* [WHAT YOU ARE ASKED TO DO]:
Copy out each record below, exactly as given.

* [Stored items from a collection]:
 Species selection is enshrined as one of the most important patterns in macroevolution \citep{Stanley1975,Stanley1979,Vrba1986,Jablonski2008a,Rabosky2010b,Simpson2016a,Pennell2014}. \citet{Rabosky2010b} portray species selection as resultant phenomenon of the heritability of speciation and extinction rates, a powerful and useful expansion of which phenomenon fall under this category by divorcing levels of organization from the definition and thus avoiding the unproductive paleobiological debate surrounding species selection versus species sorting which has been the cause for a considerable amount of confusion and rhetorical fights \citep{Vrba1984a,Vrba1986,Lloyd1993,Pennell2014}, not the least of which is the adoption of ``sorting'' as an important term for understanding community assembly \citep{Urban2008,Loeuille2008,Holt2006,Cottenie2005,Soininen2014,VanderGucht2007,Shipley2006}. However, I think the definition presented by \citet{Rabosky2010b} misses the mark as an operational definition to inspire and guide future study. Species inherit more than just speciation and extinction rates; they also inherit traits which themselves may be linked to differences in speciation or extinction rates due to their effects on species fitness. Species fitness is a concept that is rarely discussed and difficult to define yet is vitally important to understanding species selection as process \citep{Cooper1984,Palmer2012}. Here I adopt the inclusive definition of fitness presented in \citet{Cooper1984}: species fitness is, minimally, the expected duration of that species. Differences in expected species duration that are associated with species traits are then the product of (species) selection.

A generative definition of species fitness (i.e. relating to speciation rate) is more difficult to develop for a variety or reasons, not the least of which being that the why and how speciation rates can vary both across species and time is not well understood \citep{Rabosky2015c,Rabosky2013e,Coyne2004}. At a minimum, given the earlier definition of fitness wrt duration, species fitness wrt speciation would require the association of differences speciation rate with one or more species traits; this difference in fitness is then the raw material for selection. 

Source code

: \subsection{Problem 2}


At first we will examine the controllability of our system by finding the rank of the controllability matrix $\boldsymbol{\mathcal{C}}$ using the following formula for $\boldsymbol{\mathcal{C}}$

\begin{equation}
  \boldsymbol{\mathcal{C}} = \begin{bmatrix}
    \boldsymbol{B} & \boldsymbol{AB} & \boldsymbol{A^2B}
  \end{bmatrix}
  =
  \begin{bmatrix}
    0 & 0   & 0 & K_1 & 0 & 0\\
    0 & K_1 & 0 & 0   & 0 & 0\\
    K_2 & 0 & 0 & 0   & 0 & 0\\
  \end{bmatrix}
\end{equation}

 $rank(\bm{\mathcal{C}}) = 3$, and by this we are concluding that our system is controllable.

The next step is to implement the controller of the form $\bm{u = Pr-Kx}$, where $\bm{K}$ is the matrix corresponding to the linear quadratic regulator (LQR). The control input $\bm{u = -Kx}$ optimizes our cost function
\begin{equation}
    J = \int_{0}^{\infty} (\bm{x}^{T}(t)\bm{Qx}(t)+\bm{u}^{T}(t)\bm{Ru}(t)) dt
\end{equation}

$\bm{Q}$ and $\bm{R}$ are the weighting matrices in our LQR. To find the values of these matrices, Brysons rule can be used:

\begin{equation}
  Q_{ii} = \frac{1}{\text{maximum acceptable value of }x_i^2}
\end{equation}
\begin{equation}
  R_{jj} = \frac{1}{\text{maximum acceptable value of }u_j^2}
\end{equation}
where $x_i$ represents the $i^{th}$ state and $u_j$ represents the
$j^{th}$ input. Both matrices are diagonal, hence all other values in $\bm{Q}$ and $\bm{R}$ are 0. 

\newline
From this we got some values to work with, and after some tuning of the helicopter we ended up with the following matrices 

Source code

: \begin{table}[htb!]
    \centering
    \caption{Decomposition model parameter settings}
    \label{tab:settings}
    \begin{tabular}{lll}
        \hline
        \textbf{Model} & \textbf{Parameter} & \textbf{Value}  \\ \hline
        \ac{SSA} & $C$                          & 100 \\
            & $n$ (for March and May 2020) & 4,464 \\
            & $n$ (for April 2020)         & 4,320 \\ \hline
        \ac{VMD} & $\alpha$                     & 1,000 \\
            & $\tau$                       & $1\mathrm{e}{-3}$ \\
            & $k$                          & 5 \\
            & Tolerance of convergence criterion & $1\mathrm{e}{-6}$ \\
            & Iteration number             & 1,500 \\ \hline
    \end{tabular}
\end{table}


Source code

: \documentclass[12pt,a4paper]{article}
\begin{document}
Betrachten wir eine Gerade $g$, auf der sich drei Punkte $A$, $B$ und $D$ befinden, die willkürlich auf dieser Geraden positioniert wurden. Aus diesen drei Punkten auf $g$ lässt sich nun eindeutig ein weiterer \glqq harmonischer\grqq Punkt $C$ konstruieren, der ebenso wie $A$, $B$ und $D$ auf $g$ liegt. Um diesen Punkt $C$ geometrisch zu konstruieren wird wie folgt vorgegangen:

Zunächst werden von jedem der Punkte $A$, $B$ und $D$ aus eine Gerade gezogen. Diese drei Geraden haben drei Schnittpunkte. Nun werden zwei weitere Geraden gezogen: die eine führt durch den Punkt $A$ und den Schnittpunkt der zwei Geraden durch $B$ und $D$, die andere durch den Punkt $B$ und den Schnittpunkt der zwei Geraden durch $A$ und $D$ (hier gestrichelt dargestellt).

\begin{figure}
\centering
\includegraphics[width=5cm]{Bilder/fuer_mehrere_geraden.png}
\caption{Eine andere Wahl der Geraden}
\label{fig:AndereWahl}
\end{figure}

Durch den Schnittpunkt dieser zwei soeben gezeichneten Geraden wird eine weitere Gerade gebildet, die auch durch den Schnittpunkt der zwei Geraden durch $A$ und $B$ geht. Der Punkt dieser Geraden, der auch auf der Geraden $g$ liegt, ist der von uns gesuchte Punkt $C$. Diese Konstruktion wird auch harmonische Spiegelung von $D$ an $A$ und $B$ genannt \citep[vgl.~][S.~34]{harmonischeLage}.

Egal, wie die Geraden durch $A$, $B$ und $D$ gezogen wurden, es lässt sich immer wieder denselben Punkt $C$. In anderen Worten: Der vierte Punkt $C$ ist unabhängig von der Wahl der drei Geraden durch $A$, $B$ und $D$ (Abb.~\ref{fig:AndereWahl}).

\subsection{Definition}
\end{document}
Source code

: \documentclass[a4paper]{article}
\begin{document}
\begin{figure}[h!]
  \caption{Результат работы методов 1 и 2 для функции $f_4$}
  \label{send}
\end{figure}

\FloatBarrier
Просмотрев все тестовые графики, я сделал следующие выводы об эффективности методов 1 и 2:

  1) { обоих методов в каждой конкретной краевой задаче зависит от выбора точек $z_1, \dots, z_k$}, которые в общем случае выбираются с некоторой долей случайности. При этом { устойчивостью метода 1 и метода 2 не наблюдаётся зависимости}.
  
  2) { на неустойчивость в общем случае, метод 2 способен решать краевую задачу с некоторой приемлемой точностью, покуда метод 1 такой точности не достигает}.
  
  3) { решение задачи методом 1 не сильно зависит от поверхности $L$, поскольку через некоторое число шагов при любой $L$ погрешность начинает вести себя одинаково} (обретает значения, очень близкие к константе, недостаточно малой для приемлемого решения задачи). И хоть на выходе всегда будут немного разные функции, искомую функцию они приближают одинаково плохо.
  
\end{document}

* [FINISHED EXERCISE]:
 Species selection is enshrined as one of the most important patterns in macroevolution \citep{Stanley1975,Stanley1979,Vrba1986,Jablonski2008a,Rabosky2010b,Simpson2016a,Pennell2014}. \citet{Rabosky2010b} portray species selection as resultant phenomenon of the heritability of speciation and extinction rates, a powerful and useful expansion of which phenomenon fall under this category by divorcing levels of organization from the definition and thus avoiding the unproductive paleobiological debate surrounding species selection versus species sorting which has been the cause for a considerable amount of confusion and rhetorical fights \citep{Vrba1984a,Vrba1986,Lloyd1993,Pennell2014}, not the least of which is the adoption of ``sorting'' as an important term for understanding community assembly \citep{Urban2008,Loeuille2008,Holt2006,Cottenie2005,Soininen2014,VanderGucht2007,Shipley2006}. However, I think the definition presented by \citet{Rabosky2010b} misses the mark as an operational definition to inspire and guide future study. Species inherit more than just speciation and extinction rates; they also inherit traits which themselves may be linked to differences in speciation or extinction rates due to their effects on species fitness. Species fitness is a concept that is rarely discussed and difficult to define yet is vitally important to understanding species selection as process \citep{Cooper1984,Palmer2012}. Here I adopt the inclusive definition of fitness presented in \citet{Cooper1984}: species fitness is, minimally, the expected duration of that species. Differences in expected species duration that are associated with species traits are then the product of (species) selection.

A generative definition of species fitness (i.e. relating to speciation rate) is more difficult to develop for a variety or reasons, not the least of which being that the why and how speciation rates can vary both across species and time is not well understood \citep{Rabosky2015c,Rabosky2013e,Coyne2004}. At a minimum, given the earlier definition of fitness wrt duration, species fitness wrt speciation would require the association of differences speciation rate with one or more species traits; this difference in fitness is then the raw material for selection. 

Source code

: \subsection{Problem 2}


At first we will examine the controllability of our system by finding the rank of the controllability matrix $\boldsymbol{\mathcal{C}}$ using the following formula for $\boldsymbol{\mathcal{C}}$

\begin{equation}
  \boldsymbol{\mathcal{C}} = \begin{bmatrix}
    \boldsymbol{B} & \boldsymbol{AB} & \boldsymbol{A^2B}
  \end{bmatrix}
  =
  \begin{bmatrix}
    0 & 0   & 0 & K_1 & 0 & 0\\
    0 & K_1 & 0 & 0   & 0 & 0\\
    K_2 & 0 & 0 & 0   & 0 & 0\\
  \end{bmatrix}
\end{equation}

 $rank(\bm{\mathcal{C}}) = 3$, and by this we are concluding that our system is controllable.

The next step is to implement the controller of the form $\bm{u = Pr-Kx}$, where $\bm{K}$ is the matrix corresponding to the linear quadratic regulator (LQR). The control input $\bm{u = -Kx}$ optimizes our cost function
\begin{equation}
    J = \int_{0}^{\infty} (\bm{x}^{T}(t)\bm{Qx}(t)+\bm{u}^{T}(t)\bm{Ru}(t)) dt
\end{equation}

$\bm{Q}$ and $\bm{R}$ are the weighting matrices in our LQR. To find the values of these matrices, Brysons rule can be used:

\begin{equation}
  Q_{ii} = \frac{1}{\text{maximum acceptable value of }x_i^2}
\end{equation}
\begin{equation}
  R_{jj} = \frac{1}{\text{maximum acceptable value of }u_j^2}
\end{equation}
where $x_i$ represents the $i^{th}$ state and $u_j$ represents the
$j^{th}$ input. Both matrices are diagonal, hence all other values in $\bm{Q}$ and $\bm{R}$ are 0. 

\newline
From this we got some values to work with, and after some tuning of the helicopter we ended up with the following matrices 

Source code

: \begin{table}[htb!]
    \centering
    \caption{Decomposition model parameter settings}
    \label{tab:settings}
    \begin{tabular}{lll}
        \hline
        \textbf{Model} & \textbf{Parameter} & \textbf{Value}  \\ \hline
        \ac{SSA} & $C$                          & 100 \\
            & $n$ (for March and May 2020) & 4,464 \\
            & $n$ (for April 2020)         & 4,320 \\ \hline
        \ac{VMD} & $\alpha$                     & 1,000 \\
            & $\tau$                       & $1\mathrm{e}{-3}$ \\
            & $k$                          & 5 \\
            & Tolerance of convergence criterion & $1\mathrm{e}{-6}$ \\
            & Iteration number             & 1,500 \\ \hline
    \end{tabular}
\end{table}


Source code

: \documentclass[12pt,a4paper]{article}
\begin{document}
Betrachten wir eine Gerade $g$, auf der sich drei Punkte $A$, $B$ und $D$ befinden, die willkürlich auf dieser Geraden positioniert wurden. Aus diesen drei Punkten auf $g$ lässt sich nun eindeutig ein weiterer \glqq harmonischer\grqq Punkt $C$ konstruieren, der ebenso wie $A$, $B$ und $D$ auf $g$ liegt. Um diesen Punkt $C$ geometrisch zu konstruieren wird wie folgt vorgegangen:

Zunächst werden von jedem der Punkte $A$, $B$ und $D$ aus eine Gerade gezogen. Diese drei Geraden haben drei Schnittpunkte. Nun werden zwei weitere Geraden gezogen: die eine führt durch den Punkt $A$ und den Schnittpunkt der zwei Geraden durch $B$ und $D$, die andere durch den Punkt $B$ und den Schnittpunkt der zwei Geraden durch $A$ und $D$ (hier gestrichelt dargestellt).

\begin{figure}
\centering
\includegraphics[width=5cm]{Bilder/fuer_mehrere_geraden.png}
\caption{Eine andere Wahl der Geraden}
\label{fig:AndereWahl}
\end{figure}

Durch den Schnittpunkt dieser zwei soeben gezeichneten Geraden wird eine weitere Gerade gebildet, die auch durch den Schnittpunkt der zwei Geraden durch $A$ und $B$ geht. Der Punkt dieser Geraden, der auch auf der Geraden $g$ liegt, ist der von uns gesuchte Punkt $C$. Diese Konstruktion wird auch harmonische Spiegelung von $D$ an $A$ und $B$ genannt \citep[vgl.~][S.~34]{harmonischeLage}.

Egal, wie die Geraden durch $A$, $B$ und $D$ gezogen wurden, es lässt sich immer wieder denselben Punkt $C$. In anderen Worten: Der vierte Punkt $C$ ist unabhängig von der Wahl der drei Geraden durch $A$, $B$ und $D$ (Abb.~\ref{fig:AndereWahl}).

\subsection{Definition}
\end{document}
Source code

: \documentclass[a4paper]{article}
\begin{document}
\begin{figure}[h!]
  \caption{Результат работы методов 1 и 2 для функции $f_4$}
  \label{send}
\end{figure}

\FloatBarrier
Просмотрев все тестовые графики, я сделал следующие выводы об эффективности методов 1 и 2:

  1) { обоих методов в каждой конкретной краевой задаче зависит от выбора точек $z_1, \dots, z_k$}, которые в общем случае выбираются с некоторой долей случайности. При этом { устойчивостью метода 1 и метода 2 не наблюдаётся зависимости}.
  
  2) { на неустойчивость в общем случае, метод 2 способен решать краевую задачу с некоторой приемлемой точностью, покуда метод 1 такой точности не достигает}.
  
  3) { решение задачи методом 1 не сильно зависит от поверхности $L$, поскольку через некоторое число шагов при любой $L$ погрешность начинает вести себя одинаково} (обретает значения, очень близкие к константе, недостаточно малой для приемлемого решения задачи). И хоть на выходе всегда будут немного разные функции, искомую функцию они приближают одинаково плохо.
  
\end{document}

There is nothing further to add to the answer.